WORK TO COMPLETE
What is needed is an exact repetition of the lines below, from the first one through the one holding "First of all, given", with no pictures and nothing else.

[INPUT — start]

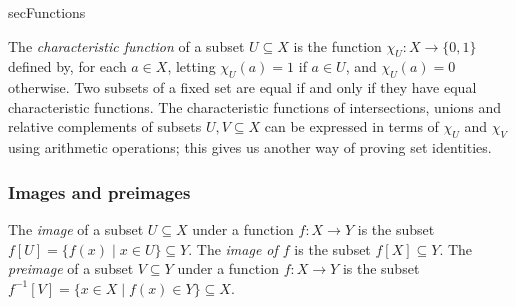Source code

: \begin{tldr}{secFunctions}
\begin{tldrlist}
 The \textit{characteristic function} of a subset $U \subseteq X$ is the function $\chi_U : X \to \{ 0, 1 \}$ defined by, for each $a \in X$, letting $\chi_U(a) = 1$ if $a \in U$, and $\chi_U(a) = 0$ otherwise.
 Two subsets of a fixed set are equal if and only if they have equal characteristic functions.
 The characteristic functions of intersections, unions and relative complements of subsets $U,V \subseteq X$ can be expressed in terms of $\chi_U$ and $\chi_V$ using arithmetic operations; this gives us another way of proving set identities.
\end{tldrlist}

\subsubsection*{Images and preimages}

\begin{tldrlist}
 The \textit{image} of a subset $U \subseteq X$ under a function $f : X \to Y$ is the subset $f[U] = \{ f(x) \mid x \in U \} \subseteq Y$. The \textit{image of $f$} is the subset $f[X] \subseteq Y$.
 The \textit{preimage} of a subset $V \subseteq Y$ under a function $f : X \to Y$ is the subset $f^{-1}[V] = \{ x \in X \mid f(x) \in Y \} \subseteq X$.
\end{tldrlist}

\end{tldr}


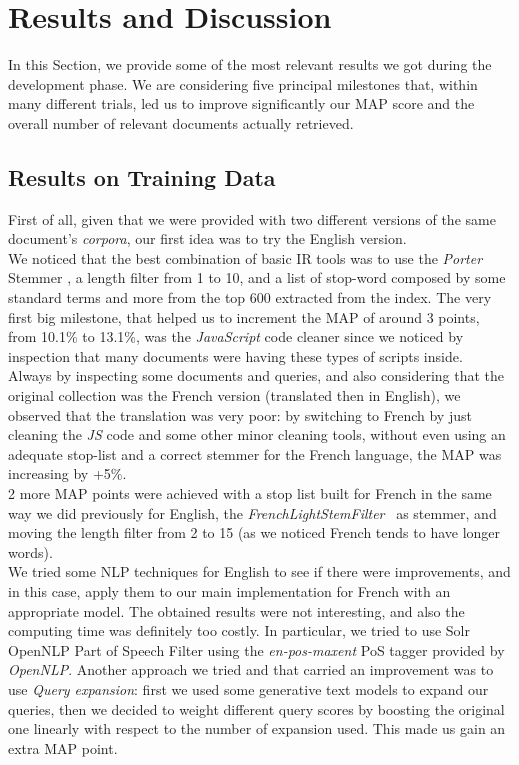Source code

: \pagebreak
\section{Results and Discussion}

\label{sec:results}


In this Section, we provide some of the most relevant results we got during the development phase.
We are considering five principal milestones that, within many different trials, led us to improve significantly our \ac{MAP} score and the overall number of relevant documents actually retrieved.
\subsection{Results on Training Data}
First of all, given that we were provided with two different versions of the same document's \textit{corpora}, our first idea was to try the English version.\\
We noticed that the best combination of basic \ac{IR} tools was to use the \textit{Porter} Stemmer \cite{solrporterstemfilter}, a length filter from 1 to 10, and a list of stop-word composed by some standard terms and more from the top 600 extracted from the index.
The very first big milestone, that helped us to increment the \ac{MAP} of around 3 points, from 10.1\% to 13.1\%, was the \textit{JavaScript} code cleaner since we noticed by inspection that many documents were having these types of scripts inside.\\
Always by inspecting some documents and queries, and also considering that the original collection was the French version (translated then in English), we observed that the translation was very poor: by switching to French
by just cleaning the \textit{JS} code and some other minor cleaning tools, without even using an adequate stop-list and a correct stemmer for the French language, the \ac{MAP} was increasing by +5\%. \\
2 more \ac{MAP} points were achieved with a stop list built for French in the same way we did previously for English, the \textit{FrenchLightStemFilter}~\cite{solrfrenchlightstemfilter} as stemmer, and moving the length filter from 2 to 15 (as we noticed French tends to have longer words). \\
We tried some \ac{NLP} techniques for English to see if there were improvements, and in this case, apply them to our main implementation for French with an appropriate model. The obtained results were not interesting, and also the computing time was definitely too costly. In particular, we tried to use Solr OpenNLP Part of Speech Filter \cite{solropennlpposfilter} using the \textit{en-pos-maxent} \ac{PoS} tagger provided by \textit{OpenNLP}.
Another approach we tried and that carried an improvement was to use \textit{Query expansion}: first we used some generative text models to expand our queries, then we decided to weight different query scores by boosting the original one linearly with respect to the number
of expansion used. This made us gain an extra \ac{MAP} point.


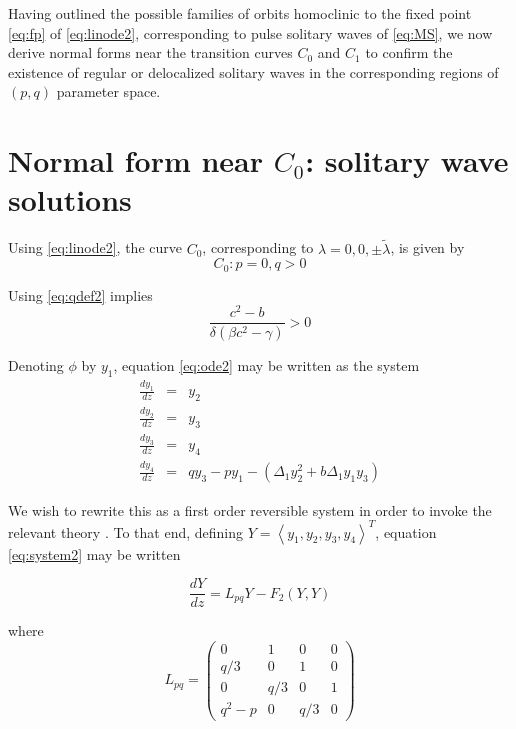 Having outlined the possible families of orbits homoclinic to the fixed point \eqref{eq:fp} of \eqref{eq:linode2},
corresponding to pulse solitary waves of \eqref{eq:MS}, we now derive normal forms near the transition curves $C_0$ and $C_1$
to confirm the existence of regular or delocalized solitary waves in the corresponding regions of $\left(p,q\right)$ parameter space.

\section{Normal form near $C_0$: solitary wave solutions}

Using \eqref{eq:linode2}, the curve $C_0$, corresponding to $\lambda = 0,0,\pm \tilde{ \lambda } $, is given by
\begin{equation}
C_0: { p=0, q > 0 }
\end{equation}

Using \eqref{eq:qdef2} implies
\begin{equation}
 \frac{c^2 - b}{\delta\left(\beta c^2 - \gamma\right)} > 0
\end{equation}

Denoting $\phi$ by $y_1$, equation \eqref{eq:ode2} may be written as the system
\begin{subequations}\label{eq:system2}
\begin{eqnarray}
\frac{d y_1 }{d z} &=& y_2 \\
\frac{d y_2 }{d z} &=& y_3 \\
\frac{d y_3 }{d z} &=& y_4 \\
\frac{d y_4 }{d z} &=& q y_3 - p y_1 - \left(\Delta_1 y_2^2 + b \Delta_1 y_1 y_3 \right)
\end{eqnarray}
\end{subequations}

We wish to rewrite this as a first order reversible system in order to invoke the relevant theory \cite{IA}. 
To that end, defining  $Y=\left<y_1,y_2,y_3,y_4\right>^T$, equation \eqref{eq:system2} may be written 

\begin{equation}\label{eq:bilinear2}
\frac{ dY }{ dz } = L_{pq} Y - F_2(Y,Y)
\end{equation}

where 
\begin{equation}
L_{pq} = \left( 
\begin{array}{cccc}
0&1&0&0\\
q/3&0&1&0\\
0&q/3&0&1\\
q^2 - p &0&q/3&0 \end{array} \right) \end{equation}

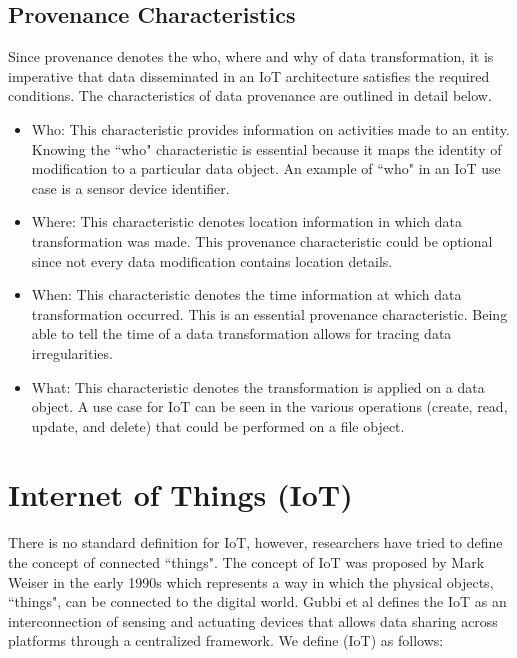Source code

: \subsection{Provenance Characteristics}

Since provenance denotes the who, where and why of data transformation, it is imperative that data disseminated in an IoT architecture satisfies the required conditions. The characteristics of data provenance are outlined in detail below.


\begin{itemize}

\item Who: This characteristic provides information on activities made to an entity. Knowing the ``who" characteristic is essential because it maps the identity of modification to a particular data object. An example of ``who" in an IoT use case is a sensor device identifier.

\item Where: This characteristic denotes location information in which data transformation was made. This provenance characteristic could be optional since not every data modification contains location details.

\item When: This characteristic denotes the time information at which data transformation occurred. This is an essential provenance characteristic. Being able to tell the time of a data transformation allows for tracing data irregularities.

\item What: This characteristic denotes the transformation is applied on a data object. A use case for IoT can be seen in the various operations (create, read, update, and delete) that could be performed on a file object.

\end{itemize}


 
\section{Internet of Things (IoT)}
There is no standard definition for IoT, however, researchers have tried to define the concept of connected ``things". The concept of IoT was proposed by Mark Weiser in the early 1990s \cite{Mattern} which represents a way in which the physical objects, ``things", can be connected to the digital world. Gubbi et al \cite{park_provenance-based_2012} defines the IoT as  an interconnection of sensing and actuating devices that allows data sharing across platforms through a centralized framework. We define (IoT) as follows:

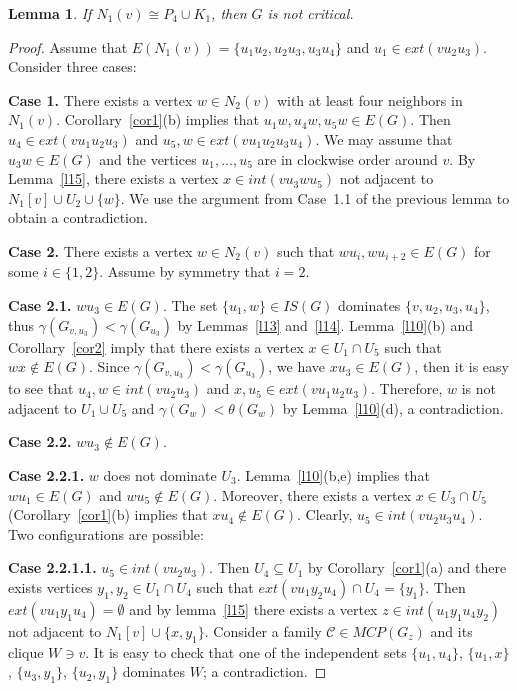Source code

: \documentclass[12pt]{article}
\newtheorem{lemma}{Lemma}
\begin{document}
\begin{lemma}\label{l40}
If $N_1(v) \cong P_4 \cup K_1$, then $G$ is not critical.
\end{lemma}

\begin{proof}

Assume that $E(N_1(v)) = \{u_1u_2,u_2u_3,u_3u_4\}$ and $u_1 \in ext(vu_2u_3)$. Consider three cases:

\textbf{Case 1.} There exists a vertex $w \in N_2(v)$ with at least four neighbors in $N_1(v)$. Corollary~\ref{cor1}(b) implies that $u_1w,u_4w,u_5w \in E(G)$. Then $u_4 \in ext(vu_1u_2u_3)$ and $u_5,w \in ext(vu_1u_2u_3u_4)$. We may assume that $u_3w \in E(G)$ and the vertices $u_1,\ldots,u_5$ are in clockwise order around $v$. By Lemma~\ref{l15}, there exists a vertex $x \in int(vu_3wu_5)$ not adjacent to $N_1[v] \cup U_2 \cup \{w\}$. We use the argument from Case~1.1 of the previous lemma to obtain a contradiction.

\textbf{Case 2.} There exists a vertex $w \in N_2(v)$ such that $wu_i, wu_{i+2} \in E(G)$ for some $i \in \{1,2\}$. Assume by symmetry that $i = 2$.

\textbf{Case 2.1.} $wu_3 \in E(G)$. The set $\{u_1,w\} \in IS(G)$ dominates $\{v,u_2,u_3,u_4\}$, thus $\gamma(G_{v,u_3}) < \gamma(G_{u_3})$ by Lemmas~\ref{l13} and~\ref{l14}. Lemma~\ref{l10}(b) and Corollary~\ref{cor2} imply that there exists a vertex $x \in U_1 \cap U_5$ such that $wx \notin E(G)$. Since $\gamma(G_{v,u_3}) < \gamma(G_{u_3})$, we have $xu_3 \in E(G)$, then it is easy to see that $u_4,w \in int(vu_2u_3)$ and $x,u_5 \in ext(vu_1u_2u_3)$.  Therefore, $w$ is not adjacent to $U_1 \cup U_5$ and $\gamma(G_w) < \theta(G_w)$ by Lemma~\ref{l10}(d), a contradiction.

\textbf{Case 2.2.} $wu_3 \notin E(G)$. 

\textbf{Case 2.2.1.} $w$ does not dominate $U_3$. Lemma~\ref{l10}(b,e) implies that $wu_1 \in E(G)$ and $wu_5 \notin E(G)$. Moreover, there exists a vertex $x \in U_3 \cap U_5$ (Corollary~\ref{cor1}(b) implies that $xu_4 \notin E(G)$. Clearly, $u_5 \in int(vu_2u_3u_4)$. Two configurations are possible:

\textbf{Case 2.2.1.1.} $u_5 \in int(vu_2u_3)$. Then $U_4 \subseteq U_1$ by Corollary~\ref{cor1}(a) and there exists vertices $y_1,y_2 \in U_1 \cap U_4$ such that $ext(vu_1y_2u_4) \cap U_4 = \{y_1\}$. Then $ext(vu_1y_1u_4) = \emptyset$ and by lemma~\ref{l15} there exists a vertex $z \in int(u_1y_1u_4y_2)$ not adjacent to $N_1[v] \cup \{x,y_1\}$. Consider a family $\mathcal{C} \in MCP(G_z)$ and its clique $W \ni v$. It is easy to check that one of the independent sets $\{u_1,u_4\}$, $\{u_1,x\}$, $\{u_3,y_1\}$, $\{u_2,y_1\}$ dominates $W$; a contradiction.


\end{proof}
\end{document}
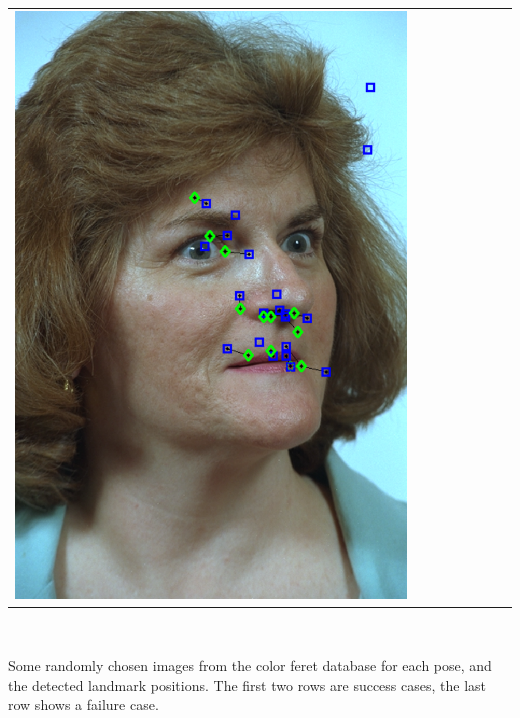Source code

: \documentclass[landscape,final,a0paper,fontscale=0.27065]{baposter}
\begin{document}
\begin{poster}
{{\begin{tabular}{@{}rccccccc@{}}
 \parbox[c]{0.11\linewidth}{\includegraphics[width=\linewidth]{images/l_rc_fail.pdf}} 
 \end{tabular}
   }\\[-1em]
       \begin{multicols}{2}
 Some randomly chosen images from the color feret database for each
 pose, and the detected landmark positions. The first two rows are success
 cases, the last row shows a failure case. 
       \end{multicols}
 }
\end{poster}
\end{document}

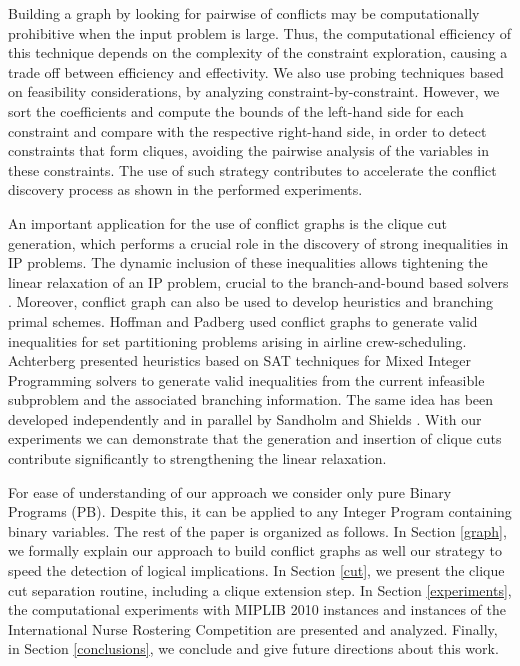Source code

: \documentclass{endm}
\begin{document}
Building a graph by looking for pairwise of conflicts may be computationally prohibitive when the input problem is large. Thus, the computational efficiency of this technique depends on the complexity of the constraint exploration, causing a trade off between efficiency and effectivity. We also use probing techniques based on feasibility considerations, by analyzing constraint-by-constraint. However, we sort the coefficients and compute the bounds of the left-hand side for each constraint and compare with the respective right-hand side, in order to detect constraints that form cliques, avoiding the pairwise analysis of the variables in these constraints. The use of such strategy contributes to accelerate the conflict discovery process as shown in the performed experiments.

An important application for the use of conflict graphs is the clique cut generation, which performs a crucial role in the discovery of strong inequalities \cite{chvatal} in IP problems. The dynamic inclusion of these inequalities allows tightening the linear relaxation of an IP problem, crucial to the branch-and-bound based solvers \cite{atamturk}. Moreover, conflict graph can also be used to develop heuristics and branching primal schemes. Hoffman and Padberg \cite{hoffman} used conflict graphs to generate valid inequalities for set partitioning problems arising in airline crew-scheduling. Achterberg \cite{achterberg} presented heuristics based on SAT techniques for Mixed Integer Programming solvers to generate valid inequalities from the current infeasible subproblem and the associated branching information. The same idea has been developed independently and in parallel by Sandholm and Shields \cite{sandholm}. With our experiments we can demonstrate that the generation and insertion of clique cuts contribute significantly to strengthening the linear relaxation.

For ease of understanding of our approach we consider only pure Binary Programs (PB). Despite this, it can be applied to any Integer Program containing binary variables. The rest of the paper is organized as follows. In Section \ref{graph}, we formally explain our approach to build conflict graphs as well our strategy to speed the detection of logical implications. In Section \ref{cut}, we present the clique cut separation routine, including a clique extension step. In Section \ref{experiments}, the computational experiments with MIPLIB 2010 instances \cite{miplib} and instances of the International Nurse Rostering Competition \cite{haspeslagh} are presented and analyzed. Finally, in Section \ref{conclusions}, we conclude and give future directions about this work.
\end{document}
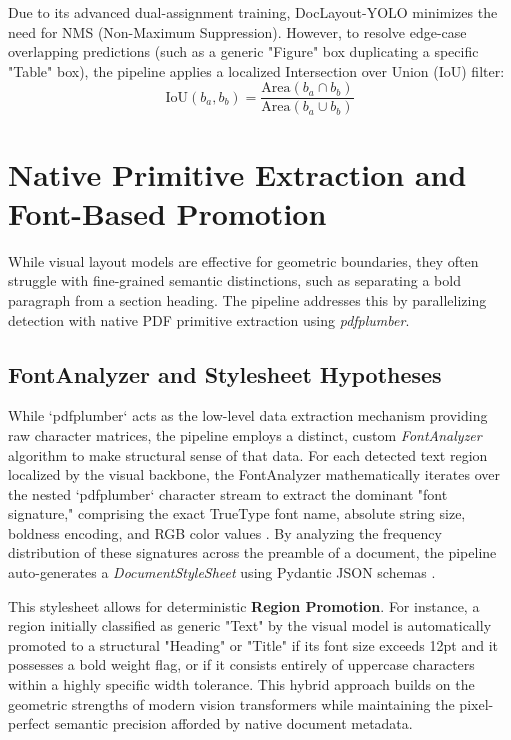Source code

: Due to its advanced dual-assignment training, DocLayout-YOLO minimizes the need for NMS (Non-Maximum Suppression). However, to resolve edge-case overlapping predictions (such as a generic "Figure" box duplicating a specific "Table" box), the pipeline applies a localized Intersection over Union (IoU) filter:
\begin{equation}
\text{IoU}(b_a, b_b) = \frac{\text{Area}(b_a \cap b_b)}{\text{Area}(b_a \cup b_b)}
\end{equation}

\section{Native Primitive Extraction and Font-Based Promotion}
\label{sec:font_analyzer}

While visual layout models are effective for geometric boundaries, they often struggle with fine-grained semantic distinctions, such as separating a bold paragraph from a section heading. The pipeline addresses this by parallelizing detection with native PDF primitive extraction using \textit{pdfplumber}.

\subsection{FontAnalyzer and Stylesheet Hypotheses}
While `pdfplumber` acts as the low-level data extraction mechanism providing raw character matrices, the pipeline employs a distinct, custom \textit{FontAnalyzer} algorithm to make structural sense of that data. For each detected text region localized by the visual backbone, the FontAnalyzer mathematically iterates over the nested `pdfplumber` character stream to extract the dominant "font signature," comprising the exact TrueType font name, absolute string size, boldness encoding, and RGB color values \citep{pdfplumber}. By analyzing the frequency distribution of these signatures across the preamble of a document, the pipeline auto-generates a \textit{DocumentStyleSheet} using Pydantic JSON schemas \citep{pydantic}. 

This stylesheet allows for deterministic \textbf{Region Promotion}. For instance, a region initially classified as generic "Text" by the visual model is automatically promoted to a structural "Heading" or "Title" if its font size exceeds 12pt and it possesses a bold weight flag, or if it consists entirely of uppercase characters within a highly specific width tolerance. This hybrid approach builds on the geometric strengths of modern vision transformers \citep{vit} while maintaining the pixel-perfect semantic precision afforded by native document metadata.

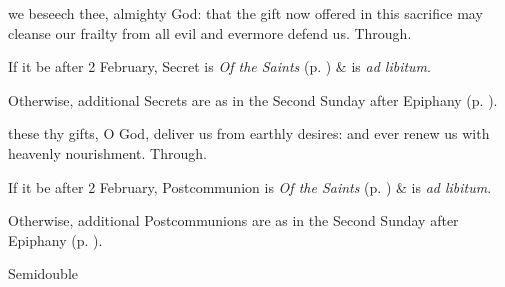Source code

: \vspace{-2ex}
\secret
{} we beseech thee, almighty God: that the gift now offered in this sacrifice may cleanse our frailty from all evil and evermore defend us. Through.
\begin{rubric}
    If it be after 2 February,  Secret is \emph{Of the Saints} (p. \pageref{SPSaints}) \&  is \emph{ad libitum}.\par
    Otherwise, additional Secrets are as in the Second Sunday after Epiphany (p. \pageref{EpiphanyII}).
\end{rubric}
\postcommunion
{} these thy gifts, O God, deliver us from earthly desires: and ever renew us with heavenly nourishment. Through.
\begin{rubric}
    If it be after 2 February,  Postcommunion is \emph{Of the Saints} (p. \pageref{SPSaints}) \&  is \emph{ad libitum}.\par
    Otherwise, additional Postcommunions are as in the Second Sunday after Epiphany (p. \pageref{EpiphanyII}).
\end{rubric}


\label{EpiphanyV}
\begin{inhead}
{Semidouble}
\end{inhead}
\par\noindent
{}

[INPUT — finish]

RESPONSE AREA
Source code

: \begin{tldr}{secFunctions}
\begin{tldrlist}
 The \textit{characteristic function} of a subset $U \subseteq X$ is the function $\chi_U : X \to \{ 0, 1 \}$ defined by, for each $a \in X$, letting $\chi_U(a) = 1$ if $a \in U$, and $\chi_U(a) = 0$ otherwise.
 Two subsets of a fixed set are equal if and only if they have equal characteristic functions.
 The characteristic functions of intersections, unions and relative complements of subsets $U,V \subseteq X$ can be expressed in terms of $\chi_U$ and $\chi_V$ using arithmetic operations; this gives us another way of proving set identities.
\end{tldrlist}

\subsubsection*{Images and preimages}

\begin{tldrlist}
 The \textit{image} of a subset $U \subseteq X$ under a function $f : X \to Y$ is the subset $f[U] = \{ f(x) \mid x \in U \} \subseteq Y$. The \textit{image of $f$} is the subset $f[X] \subseteq Y$.
 The \textit{preimage} of a subset $V \subseteq Y$ under a function $f : X \to Y$ is the subset $f^{-1}[V] = \{ x \in X \mid f(x) \in Y \} \subseteq X$.
\end{tldrlist}

\end{tldr}


Source code

: \pagebreak
\section{Results and Discussion}

\label{sec:results}


In this Section, we provide some of the most relevant results we got during the development phase.
We are considering five principal milestones that, within many different trials, led us to improve significantly our \ac{MAP} score and the overall number of relevant documents actually retrieved.
\subsection{Results on Training Data}
First of all, given that we were provided with two different versions of the same document's \textit{corpora}, our first idea was to try the English version.\\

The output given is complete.